The jurisdiction of the Secretary of the Interior over forest reserves was subsequently transferred to the Secretary of Agriculture, and, thereafter, on June 12, 1906, the latter official promulgated the following:

'Regulation 45. All persons must secure permits before grazing any stock in a forest reserve, except the few head in actual use by prospectors, campers and travelers, the milch or work animals not exceeding a total of six head owned by bona fide settlers residing in or near a forest reserve, which are excepted, and require no permit.'

A demurrer to the indictment has been interposed on the grounds that the act of Congress above mentioned, so far as it attaches a penalty to any violations of the rules and regulations thereafter to be made by the Secretary of the Interior, is void, because it does not completely or at all define the acts to be punished, and because it attempts a delegation of legislative power to an executive officer. These two grounds will be considered in the order in which I have stated them.

The Supreme Court of the United States has often declared, in unmistakable terms, that there can be no crime against the authority of the United States except where the forbidden act is defined and penalized by statute. U.S. v. Hudson, 7 Cranch, 32, 3 L.Ed. 259; U.S. v. Coolidge, 1 Wheat. 415, 4 L.Ed. 124; U.S. v. Britton, 108 U.S. 199, 206, 2 Sup.Ct. 531, 27 L.Ed. 698; U.S. v.

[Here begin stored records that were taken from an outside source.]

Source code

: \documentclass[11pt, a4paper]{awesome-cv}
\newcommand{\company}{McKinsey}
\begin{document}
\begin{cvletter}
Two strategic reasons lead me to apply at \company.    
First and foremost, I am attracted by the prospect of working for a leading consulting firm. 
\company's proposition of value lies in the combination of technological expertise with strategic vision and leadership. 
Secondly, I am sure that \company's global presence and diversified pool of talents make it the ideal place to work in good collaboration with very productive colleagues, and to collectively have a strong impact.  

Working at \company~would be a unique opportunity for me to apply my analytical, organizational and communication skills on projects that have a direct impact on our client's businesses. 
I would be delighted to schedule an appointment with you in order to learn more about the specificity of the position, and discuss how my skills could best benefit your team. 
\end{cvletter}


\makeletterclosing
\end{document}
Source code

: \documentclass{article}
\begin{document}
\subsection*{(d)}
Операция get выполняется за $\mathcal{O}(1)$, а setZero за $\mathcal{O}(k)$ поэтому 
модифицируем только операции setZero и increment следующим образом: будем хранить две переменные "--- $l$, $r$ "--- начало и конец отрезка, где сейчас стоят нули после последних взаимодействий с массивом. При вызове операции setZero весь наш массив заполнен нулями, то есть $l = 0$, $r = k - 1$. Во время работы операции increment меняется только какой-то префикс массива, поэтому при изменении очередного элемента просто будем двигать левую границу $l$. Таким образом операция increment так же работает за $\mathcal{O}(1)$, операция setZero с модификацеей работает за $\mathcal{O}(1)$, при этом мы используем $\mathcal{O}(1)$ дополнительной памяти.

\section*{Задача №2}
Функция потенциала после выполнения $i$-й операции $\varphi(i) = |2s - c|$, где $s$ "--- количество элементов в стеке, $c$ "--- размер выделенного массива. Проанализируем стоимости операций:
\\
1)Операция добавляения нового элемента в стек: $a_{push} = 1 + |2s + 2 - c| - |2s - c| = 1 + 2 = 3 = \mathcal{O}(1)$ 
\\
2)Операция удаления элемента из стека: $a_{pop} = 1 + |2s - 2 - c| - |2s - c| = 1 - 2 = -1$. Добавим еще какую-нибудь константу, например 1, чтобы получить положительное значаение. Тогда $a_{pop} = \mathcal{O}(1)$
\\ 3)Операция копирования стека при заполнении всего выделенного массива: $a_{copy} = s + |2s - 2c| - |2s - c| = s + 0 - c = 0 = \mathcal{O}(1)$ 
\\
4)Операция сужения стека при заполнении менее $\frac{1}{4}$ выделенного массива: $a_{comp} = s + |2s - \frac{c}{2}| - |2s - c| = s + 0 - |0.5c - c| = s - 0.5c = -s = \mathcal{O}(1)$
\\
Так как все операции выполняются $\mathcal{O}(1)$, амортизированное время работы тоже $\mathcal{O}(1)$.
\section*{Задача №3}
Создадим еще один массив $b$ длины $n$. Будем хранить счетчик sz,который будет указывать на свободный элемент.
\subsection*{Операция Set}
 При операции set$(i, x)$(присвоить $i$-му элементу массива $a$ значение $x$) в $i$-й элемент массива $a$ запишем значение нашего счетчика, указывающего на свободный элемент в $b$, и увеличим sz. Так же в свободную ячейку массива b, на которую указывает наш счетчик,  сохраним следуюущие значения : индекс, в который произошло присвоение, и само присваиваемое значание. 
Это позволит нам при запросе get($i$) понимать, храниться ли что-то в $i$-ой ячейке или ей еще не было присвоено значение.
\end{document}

Eaton, 144 U.S. 677, 12 Sup.Ct. 764, 36 L.Ed. 591. And the Circuit Court of Appeals for this circuit has spoken in decided terms to the same effect. Peters v. United States, 94 F. 127, 131, 36 C.C.A. 105.

In United States v. Hudson, supra, where it is held that the courts of the United States have no common-law jurisdiction in criminal cases, the Supreme Court uses the following language: 'The legislative authority of the Union must first make an act a crime affix a punishment to it, and declare the court that shall have jurisdiction of the offense.'

In Peters v. United States, supra, the court says:

'It must be borne in mind that the national courts do not resort to common law as a source of criminal jurisdiction. Crimes and offenses cognizable under the authority of the United States can only be such as are expressly designated by law. It devolves upon Congress to define what are crimes, to fix the proper punishment, and to confer jurisdiction for their trial. U.S. v. Walsh, 5 Dill. 60, Fed. Cas. No. 16,636; U.S. v. Martin, 4 Cliff. 156, Fed. Cas. No. 15,728; In re Greene (C.C.) 52 F. 104; Swift v. Railroad Co. (C.C.) 64 F. 59; U.S. v. Hudson, 7 Cranch, 32, 3 L.Ed. 259; U.S. v. Coolidge, 1 Wheat. 415, 4 L.Ed. 124; U.S. v. Britton, 108 U.S. 199, 2 Sup.Ct. 531, 27 L.Ed. 698.'

The same doctrine has been elsewhere declared as follows:

'In the consideration of this indictment it should be borne in mind that there are no common-law offenses against the United States; that the federal courts cannot resort to the common law as a source of criminal jurisdiction; that crimes and offenses, cognizable under the authority of the United States, are such, and only such, as are expressly designated by law; and that Congress must define these crimes, fix their punishment, and confer jurisdiction to try them. ' In re Greene (C.C.) 52 F. 104, 111.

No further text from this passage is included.